ASSIGNMENT: Below are some entries; state how many of their lines include the word "export" and give no more than that number.

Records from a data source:
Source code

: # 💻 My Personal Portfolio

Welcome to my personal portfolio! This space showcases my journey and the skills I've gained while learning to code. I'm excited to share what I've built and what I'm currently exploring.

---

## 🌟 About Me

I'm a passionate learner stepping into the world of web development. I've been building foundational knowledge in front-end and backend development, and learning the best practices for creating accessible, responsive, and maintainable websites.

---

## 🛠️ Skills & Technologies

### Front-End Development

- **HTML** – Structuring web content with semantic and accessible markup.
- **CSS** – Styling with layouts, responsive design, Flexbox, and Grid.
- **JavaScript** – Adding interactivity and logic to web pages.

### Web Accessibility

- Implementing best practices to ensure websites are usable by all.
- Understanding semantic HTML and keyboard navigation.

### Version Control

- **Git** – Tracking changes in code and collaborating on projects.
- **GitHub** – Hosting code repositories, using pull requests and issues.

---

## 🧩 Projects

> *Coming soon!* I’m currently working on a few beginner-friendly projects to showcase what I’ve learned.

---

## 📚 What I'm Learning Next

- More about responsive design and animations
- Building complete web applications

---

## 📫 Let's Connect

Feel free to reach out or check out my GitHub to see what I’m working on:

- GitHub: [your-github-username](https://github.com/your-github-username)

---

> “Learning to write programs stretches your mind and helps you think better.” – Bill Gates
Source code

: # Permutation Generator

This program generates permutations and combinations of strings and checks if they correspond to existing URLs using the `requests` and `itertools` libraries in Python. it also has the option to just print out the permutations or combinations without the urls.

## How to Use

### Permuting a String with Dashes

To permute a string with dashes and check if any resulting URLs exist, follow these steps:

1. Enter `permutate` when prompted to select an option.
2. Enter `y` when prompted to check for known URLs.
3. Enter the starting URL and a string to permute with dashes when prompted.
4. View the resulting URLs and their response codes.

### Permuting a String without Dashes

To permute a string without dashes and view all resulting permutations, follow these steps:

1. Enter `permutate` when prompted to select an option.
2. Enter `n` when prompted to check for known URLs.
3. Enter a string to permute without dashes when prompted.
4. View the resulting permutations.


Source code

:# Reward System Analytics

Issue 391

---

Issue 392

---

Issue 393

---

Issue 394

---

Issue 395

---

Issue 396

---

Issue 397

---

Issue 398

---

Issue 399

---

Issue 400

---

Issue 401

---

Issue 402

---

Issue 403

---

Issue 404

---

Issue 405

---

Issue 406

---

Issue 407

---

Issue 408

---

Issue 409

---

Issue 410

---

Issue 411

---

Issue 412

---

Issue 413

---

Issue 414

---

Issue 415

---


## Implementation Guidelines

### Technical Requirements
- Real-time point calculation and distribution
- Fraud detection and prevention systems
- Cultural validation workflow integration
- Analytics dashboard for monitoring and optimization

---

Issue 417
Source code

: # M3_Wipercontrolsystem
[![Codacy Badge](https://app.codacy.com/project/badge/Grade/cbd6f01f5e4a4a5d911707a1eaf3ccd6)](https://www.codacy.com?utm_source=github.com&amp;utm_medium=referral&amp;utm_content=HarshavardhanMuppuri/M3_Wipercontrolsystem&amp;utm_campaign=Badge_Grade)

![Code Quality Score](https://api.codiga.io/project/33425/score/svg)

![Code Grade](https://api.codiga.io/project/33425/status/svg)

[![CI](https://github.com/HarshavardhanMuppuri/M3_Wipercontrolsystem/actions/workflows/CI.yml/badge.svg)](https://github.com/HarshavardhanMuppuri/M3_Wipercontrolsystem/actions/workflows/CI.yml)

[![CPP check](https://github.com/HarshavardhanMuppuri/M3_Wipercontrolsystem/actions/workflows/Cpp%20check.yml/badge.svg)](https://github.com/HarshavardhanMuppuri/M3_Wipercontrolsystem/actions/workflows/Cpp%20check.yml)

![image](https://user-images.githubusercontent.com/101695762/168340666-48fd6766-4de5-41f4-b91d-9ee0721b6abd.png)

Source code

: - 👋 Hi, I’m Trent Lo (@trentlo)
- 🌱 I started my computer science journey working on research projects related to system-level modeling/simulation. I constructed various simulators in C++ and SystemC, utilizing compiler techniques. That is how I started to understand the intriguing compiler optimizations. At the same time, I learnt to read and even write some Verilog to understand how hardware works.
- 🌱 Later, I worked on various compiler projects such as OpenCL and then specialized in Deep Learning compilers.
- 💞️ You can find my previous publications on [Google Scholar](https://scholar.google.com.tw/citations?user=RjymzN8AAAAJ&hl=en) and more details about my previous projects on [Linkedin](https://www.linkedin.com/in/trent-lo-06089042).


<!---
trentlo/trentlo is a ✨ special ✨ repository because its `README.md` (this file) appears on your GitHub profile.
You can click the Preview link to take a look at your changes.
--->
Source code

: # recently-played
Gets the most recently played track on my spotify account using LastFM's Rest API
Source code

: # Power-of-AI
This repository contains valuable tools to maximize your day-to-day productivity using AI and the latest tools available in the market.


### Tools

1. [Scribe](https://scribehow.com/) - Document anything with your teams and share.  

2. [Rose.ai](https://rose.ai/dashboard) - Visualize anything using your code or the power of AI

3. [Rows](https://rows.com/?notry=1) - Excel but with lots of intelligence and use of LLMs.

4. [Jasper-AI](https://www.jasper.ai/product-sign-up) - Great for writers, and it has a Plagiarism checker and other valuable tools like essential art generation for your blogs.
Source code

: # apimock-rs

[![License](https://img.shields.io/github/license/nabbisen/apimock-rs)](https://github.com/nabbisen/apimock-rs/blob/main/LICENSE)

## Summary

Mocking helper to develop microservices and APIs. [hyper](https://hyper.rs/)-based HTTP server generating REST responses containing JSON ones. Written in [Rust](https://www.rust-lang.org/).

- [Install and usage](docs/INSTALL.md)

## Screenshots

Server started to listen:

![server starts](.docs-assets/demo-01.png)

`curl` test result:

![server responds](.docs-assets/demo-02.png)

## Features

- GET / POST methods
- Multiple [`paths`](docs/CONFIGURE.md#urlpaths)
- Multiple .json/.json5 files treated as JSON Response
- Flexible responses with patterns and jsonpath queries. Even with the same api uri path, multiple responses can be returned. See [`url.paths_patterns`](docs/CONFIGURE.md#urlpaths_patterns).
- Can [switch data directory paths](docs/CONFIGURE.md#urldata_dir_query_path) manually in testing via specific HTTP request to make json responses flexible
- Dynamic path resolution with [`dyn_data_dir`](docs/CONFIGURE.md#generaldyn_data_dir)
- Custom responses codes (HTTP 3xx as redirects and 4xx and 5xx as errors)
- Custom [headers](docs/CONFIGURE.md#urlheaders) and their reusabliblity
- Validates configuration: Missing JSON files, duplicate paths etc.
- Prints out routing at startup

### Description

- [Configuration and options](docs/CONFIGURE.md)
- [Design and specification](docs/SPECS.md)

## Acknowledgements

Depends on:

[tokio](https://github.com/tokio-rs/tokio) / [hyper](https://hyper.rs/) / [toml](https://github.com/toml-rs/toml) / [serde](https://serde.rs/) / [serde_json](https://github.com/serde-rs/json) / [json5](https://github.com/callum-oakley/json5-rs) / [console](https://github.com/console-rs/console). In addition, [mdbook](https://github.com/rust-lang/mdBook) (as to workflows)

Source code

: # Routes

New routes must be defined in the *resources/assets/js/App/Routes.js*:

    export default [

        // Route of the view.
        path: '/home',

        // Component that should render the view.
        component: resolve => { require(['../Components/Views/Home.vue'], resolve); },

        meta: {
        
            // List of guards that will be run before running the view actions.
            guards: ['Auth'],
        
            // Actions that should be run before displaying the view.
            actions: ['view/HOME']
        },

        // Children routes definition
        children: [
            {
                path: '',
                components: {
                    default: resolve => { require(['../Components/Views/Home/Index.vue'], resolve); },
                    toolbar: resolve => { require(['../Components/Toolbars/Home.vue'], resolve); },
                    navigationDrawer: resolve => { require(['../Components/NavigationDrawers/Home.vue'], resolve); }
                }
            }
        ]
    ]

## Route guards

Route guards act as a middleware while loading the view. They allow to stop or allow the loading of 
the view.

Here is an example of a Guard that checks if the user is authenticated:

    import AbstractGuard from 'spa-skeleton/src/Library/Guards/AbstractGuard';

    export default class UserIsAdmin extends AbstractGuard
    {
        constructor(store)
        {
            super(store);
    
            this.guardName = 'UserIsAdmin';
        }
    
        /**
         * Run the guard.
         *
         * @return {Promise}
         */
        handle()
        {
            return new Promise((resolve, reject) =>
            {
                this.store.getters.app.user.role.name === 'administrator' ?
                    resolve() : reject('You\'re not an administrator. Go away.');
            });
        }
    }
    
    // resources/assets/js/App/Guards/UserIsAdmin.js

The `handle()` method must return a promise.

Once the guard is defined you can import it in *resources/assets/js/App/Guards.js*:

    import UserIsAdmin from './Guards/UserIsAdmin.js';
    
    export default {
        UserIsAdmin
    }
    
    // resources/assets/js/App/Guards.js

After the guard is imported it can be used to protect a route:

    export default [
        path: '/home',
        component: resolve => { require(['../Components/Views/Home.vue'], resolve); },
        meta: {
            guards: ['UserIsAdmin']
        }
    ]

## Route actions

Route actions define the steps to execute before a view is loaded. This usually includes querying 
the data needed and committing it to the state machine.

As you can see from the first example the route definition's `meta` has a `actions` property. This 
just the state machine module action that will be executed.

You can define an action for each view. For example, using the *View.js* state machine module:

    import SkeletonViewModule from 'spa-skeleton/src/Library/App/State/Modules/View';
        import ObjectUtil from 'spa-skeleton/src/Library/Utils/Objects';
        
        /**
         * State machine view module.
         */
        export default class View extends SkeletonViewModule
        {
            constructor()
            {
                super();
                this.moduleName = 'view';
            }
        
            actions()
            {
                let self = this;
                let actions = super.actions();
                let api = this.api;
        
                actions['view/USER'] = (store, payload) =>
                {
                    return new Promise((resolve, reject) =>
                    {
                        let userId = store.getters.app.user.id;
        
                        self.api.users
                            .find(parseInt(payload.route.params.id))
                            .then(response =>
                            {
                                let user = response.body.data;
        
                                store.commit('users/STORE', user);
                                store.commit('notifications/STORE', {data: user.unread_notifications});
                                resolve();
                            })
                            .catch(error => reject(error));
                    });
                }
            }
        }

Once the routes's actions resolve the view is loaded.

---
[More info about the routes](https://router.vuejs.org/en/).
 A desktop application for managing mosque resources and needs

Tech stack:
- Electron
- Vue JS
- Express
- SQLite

RESPONSE TO THIS TASK: 5